The Themes Team agreed with his assessment of the theme quality. However, some did feel like the theme system was the oft-forgotten stepchild who received all the hand-me-downs from its preferred sibling, the plugin directory. They needed resources from the community to drive any sort of change. Team members had little power outside of their gatekeeping responsibilities and were short on volunteers.

Changing Hearts and Minds

Wave in the shape of a heart.

Haden Chomphosy published notes on the meeting in February. The post detailed the ideas and what took place. However, much of it seemed vague in terms of actionable items. It was the groundwork phase.

In a private discussion with one of the Themes Team reps, they said the meeting was productive not because of action taking place but through the changing of outlooks. More of the team reps warmed to the idea of reducing the requirements and moving forward with a change. The meeting was more about winning hearts and minds, which was a necessary first step.

This changed outlook did not mean throwing caution to the wind and flipping the switch overnight. The team wanted to set some guardrails in place, particularly surrounding high-priority issues like proper licensing.

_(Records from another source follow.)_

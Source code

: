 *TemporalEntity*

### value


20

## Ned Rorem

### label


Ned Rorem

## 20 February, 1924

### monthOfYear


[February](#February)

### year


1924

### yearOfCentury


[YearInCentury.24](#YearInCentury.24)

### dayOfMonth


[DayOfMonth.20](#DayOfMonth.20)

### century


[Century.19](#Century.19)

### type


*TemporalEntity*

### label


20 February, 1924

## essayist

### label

“In the meeting, we discussed the need to change the review process,” said team rep Ari Stathopoulos. “All guidelines have a reason they exist. They were all added after some things got abused. But the process followed had an unfortunate side-effect; the rules that were added to avoid abuse by a few bad apples are the same rules that hinder innovation and deter people from submitting a theme in the repository.”

He brought up the universal rules of not doing evil things, disrespecting others, or abusing the system. Citing them as the foundation of what the guidelines should be. “But then, of course, everyone has a different definition of evil, disrespect, and abuse, so something a bit more verbose may be needed but obviously not as verbose as the dozens upon dozens of guidelines we currently have.”

The Next Steps: Tools and a User-First Strategy

Workbench with various tools sitting on it.

The first goal is to have access to a functional meta environment for testing. One of the team reps currently has this. However, others would need access in the long term. Moderator tools are also on the list for reviewers, likely similar to what the Plugin Review Team has.

Those are some of the baseline things. The next item will be more automation. Dion Hulse is currently working on automated security checks, which should help with a consistent problem area. Steve Dufresne is working on an automated code-scanning solution.

One idea for a post-commit strategy is flagging themes with “quality tags.” These include items like Gutenberg-ready, security, last updated, translation-ready, and accessibility. It is not clear how this system would work, but it could be a way to surface themes in the directory that meet standards. Perhaps a new featured-theme algorithm should be in the works?

The last piece of the proposal introduces the concept of a yes/no voting mechanism for end-users. These would be “trust tags” that allowed users to mark themes as updated, visually broken, and more. The goal is to hand over much of the gatekeeping responsibility to users, putting them in the driver’s seat of what they want out of the theme directory.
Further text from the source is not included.